The Developing Virtue Dragon and Lion Dance club performed the dragon dance along with a series of events for Chinese Culture Day at the Galloway Plaza on Thursday April 2, 2015. (Daniel Valencia/Courier)
The Developing Virtue Dragon and Lion Dance club performed the dragon dance along with a series of events for Chinese Culture Day at the Galloway Plaza on Thursday April 2, 2015. (Daniel Valencia/Courier)

Lions danced, dragons soared and drummers pounded to their own ethnic beat in the warm spring air as crowds gathered in a circle to watch on Thursday in Galloway Plaza at Pasadena City College (PCC).

PCC and the PCC Global Club hosted Chinese Culture Day on campus and invited the Developing Virtue Boys School’s Lion and Dragon Dance and 24 Seasons Drumming clubs to perform and teach workshops for the fourth year in a row.

The festivities for the annual Chinese Culture Day included a lion Dance, a dragon dance, 24 Seasons Drumming, a calligraphy lesson, healthy lifestyle, eating and meditation demonstrations and a workshop on learning the lion and dragon dances.

The two dances were fantastical and hinted at a bit of magic. The beautiful costume pieces are puppets and typically just called “lion heads” and “dragons.” Both are manned differently to bring these creatures to life.

The lion consisted of two performers, one for the head and another for the tail end, while the dragon requires nine performers.
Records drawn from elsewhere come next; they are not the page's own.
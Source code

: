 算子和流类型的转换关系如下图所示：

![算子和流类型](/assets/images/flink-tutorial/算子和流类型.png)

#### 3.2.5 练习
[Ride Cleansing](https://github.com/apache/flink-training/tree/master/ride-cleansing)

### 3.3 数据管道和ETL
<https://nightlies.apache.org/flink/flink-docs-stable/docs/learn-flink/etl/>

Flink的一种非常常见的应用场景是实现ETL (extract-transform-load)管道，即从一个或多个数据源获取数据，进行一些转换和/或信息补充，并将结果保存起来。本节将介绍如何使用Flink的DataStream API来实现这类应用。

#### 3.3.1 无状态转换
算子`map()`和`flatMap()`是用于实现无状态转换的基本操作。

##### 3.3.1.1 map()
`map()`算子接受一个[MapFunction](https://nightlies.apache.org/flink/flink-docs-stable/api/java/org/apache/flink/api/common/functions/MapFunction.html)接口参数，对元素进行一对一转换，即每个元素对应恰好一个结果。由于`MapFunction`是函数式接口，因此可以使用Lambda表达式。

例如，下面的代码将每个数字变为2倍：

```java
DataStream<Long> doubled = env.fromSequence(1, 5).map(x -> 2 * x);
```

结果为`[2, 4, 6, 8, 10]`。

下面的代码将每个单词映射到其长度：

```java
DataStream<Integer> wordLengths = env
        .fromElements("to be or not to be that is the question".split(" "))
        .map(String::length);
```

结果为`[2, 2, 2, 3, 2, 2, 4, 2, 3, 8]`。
The dances were eloquent and subtle with their movements. The lion itself slowly approached the audience through a type of bowing gesture and near the end of the piece the dancing became more enthusiastic. At moments the performer in the head will jump onto the shoulder of the tail-end performer to demonstrate the lion standing on it’s hind legs. This is a feat of great agility and core strength and the dancers were able to demonstrate it with ease and grace.

The dragon seemed to fly effortlessly through the sky in circles and fluid gestures and patterns, all while blowing a fireball forward in the air.

These dances, as well as the two featured animals, are iconic to Chinese culture and traditions and go back centuries.

“Lion dance and dragon dance are both very celebratory dances and are iconic and beloved products of Chinese Culture,” wrote Riley Fong, a senior at Developing Virtue Boys School, in an e-mail. “You will almost always see the lion dance at Chinese New Years celebration, while dragon dance is a bit more rare. You may see dragon dance at festivals where people want to call down rain, as dragons are ‘in charge’ of rain in the heavens.”

The drumming itself is a separate art form and a celebratory performance but it is performed in conjunction with the two dances by the school as the clubs travel and perform together as a unit. The drummers stacked the drums into a pyre and ended the number with three of the performers jumping up onto the drums and all finishing the piece on the single top drum and igniting confetti poppers from the top.

“Though drumming itself has obviously been around for centuries and has always been a large part of Chinese culture, the specific form of drumming that we perform—24 Seasons Drumming— is a relatively nascent form that was created in Malaysia around a decade ago,” Fong wrote.

This club featured 13 drummers and drums while a full team will have 24. Each drum represents one of the 24 Chinese farming seasons. The four main seasons, spring, summer, fall and winter, are each divided into six more.

The Developing Virtue Boys School is an all-boys boarding school in Ukiah, CA. It isn’t a large school but the students are dedicated and work hard to bring these performances to life with vigor.

“It’s very small and very intimate, and a large majority of the students are involved in these clubs. We rehearse, for all three clubs combined, about 5-6 hours a week,” Fong wrote.

While these art forms are not widely done professionally in the U.S., they are far more common in Southeast Asia.

The clubs that performed are not professional but performed on a professional level and with great decorum. They hope to spread these art forms across the Western world with the goal of sharing and teaching.

“Since we are both amateurs and a Buddhist school that is part of a Buddhist non-profit organization, we do not charge money for our performances,” Fong wrote. “Our goal is to bring Chinese culture as far as we can across the Western world, as many people have not been able to experience it the way we have.”